Разговор с В. В. (у меня) никогда не переходил на бытовые темы. Такое случилось всего едва ли не два раза.
Однажды, когда он укладывал в роскошную папку очередную мою главу, я внезапно спросил:
– В. В., а где вы берете такие замечательные папки? Вспоминая весь стиль наших отношений, не могу понять, что мною двигало. Разве что одна из сильнейших человеческих страстей – страсть к письменным принадлежностям. Но на эту чушь В. В. откликнулся так взволнованно, как более ни на что и никогда:
– Нигде! Нигде нельзя достать! Только то, что на международных конгрессах дают! Но и там – любят всучить что-нибудь парадное, без клапанов, с золотым тиснением.

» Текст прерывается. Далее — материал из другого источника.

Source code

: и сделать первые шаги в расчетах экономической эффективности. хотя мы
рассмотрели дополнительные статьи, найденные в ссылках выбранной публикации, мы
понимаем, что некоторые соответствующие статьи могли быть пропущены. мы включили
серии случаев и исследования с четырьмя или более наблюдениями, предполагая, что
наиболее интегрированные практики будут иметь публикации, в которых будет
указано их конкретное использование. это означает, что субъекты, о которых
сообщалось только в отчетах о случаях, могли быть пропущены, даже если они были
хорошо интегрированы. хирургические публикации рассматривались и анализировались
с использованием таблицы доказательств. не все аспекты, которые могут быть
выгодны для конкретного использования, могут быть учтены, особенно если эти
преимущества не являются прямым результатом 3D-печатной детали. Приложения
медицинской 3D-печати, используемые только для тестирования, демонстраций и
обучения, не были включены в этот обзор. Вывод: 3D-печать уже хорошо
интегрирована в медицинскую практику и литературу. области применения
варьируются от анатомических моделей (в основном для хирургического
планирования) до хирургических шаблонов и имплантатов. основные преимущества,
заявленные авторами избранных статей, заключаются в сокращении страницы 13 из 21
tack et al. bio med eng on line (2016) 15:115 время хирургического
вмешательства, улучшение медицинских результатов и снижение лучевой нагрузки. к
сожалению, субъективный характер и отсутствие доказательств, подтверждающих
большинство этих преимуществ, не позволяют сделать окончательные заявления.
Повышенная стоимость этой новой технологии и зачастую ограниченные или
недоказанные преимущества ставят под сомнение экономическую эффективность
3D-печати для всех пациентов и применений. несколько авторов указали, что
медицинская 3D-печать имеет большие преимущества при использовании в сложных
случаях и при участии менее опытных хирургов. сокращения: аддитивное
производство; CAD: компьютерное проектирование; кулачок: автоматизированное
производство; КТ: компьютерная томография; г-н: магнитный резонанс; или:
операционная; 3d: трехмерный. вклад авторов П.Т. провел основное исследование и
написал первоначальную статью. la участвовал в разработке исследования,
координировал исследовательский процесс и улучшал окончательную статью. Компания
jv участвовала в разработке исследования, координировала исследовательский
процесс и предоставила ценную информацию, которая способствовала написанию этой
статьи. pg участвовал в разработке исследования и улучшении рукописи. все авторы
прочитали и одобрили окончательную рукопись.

Вроде юбилейных адресов.
Однако бытовые детали и истории прошлого все же вторгались в его консультационный монолог; мысль В. В. несло потоком его феноменальной памяти, которая фиксировала всё и без видимой иерархии. К сообщению о замечательно изданной «Хронике Гр. Амартола» добавлялось, что ее комментатор болел сифилисом; в середине изложения взглядов В. М. Жирмунского рассказывалось о двух его женах, которые жили в одной квартире; упоминалось о любовных историях В. Б. Шкловского и проч.